**Exercise goal:** Locate every line in the records below that holds the word "down" and return each one.

**Supplied records:**

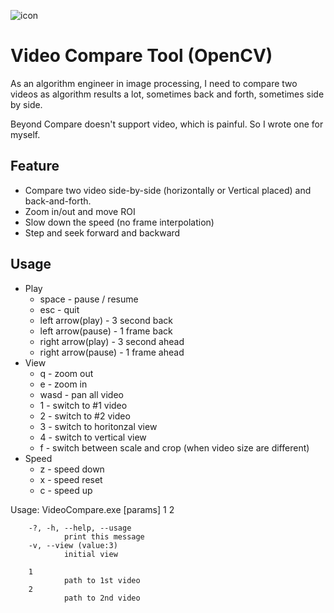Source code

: ![icon](icons-video-compare.ico)
# Video Compare Tool (OpenCV)

As an algorithm engineer in image processing, I need to compare two videos as algorithm results a lot, sometimes back and forth, sometimes side by side. 

Beyond Compare doesn't support video, which is painful. So I wrote one for myself.

## Feature

- Compare two video side-by-side (horizontally or Vertical placed) and back-and-forth.
- Zoom in/out and move ROI
- Slow down the speed (no frame interpolation)
- Step and seek forward and backward

## Usage

- Play
    - space - pause / resume
    - esc - quit
    - left arrow(play) - 3 second back
    - left arrow(pause) - 1 frame back
    - right arrow(play) - 3 second ahead
    - right arrow(pause) - 1 frame ahead
- View
    - q - zoom out
    - e - zoom in
    - wasd - pan all video
    - 1 - switch to #1 video
    - 2 - switch to #2 video
    - 3 - switch to horitonzal view
    - 4 - switch to vertical view
    - f - switch between scale and crop (when video size are different)
- Speed
    - z - speed down
    - x - speed reset
    - c - speed up

Usage: VideoCompare.exe [params] 1 2

        -?, -h, --help, --usage
                print this message
        -v, --view (value:3)
                initial view

        1 
                path to 1st video
        2 
                path to 2nd video
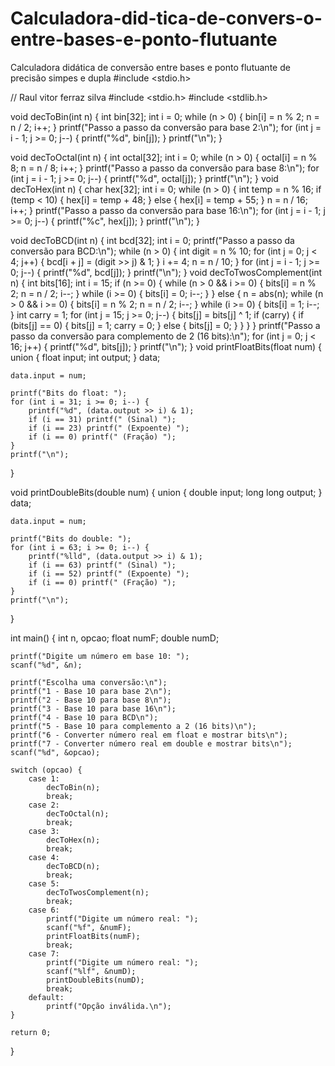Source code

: # Calculadora-did-tica-de-convers-o-entre-bases-e-ponto-flutuante
Calculadora didática de conversão entre bases e ponto flutuante de precisão simpes e dupla
#include <stdio.h>

// Raul vitor ferraz silva
#include <stdio.h>
#include <stdlib.h>

void decToBin(int n) {
    int bin[32];
    int i = 0;
    while (n > 0) {
        bin[i] = n % 2;
        n = n / 2;
        i++;
    }
    printf("Passo a passo da conversão para base 2:\n");
    for (int j = i - 1; j >= 0; j--) {
        printf("%d", bin[j]);
    }
    printf("\n");
}

void decToOctal(int n) {
    int octal[32];
    int i = 0;
    while (n > 0) {
        octal[i] = n % 8;
        n = n / 8;
        i++;
    }
    printf("Passo a passo da conversão para base 8:\n");
    for (int j = i - 1; j >= 0; j--) {
        printf("%d", octal[j]);
    }
    printf("\n");
}
void decToHex(int n) {
    char hex[32];
    int i = 0;
    while (n > 0) {
        int temp = n % 16;
        if (temp < 10) {
            hex[i] = temp + 48;
        } else {
            hex[i] = temp + 55;
        }
        n = n / 16;
        i++;
    }
    printf("Passo a passo da conversão para base 16:\n");
    for (int j = i - 1; j >= 0; j--) {
        printf("%c", hex[j]);
    }
    printf("\n");
}

void decToBCD(int n) {
    int bcd[32];
    int i = 0;
    printf("Passo a passo da conversão para BCD:\n");
    while (n > 0) {
        int digit = n % 10;
        for (int j = 0; j < 4; j++) {
            bcd[i + j] = (digit >> j) & 1;
        }
        i += 4;
        n = n / 10;
    }
    for (int j = i - 1; j >= 0; j--) {
        printf("%d", bcd[j]);
    }
    printf("\n");
}
void decToTwosComplement(int n) {
    int bits[16];
    int i = 15;
    if (n >= 0) {
        while (n > 0 && i >= 0) {
            bits[i] = n % 2;
            n = n / 2;
            i--;
        }
        while (i >= 0) {
            bits[i] = 0;
            i--;
        }
    } else {
        n = abs(n);
        while (n > 0 && i >= 0) {
            bits[i] = n % 2;
            n = n / 2;
            i--;
        }
        while (i >= 0) {
            bits[i] = 1;
            i--;
        }
        int carry = 1;
        for (int j = 15; j >= 0; j--) {
            bits[j] = bits[j] ^ 1;
            if (carry) {
                if (bits[j] == 0) {
                    bits[j] = 1;
                    carry = 0;
                } else {
                    bits[j] = 0;
                }
            }
        }
    }
    printf("Passo a passo da conversão para complemento de 2 (16 bits):\n");
    for (int j = 0; j < 16; j++) {
        printf("%d", bits[j]);
    }
    printf("\n");
}
void printFloatBits(float num) {
    union {
        float input;
        int output;
    } data;

    data.input = num;

    printf("Bits do float: ");
    for (int i = 31; i >= 0; i--) {
        printf("%d", (data.output >> i) & 1);
        if (i == 31) printf(" (Sinal) ");
        if (i == 23) printf(" (Expoente) ");
        if (i == 0) printf(" (Fração) ");
    }
    printf("\n");
}

void printDoubleBits(double num) {
    union {
        double input;
        long long output;
    } data;

    data.input = num;

    printf("Bits do double: ");
    for (int i = 63; i >= 0; i--) {
        printf("%lld", (data.output >> i) & 1);
        if (i == 63) printf(" (Sinal) ");
        if (i == 52) printf(" (Expoente) ");
        if (i == 0) printf(" (Fração) ");
    }
    printf("\n");
}

int main() {
    int n, opcao;
    float numF;
    double numD;

    printf("Digite um número em base 10: ");
    scanf("%d", &n);

    printf("Escolha uma conversão:\n");
    printf("1 - Base 10 para base 2\n");
    printf("2 - Base 10 para base 8\n");
    printf("3 - Base 10 para base 16\n");
    printf("4 - Base 10 para BCD\n");
    printf("5 - Base 10 para complemento a 2 (16 bits)\n");
    printf("6 - Converter número real em float e mostrar bits\n");
    printf("7 - Converter número real em double e mostrar bits\n");
    scanf("%d", &opcao);

    switch (opcao) {
        case 1:
            decToBin(n);
            break;
        case 2:
            decToOctal(n);
            break;
        case 3:
            decToHex(n);
            break;
        case 4:
            decToBCD(n);
            break;
        case 5:
            decToTwosComplement(n);
            break;
        case 6:
            printf("Digite um número real: ");
            scanf("%f", &numF);
            printFloatBits(numF);
            break;
        case 7:
            printf("Digite um número real: ");
            scanf("%lf", &numD);
            printDoubleBits(numD);
            break;
        default:
            printf("Opção inválida.\n");
    }

    return 0;
}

**Result below:**
- Slow down the speed (no frame interpolation)
    - z - speed down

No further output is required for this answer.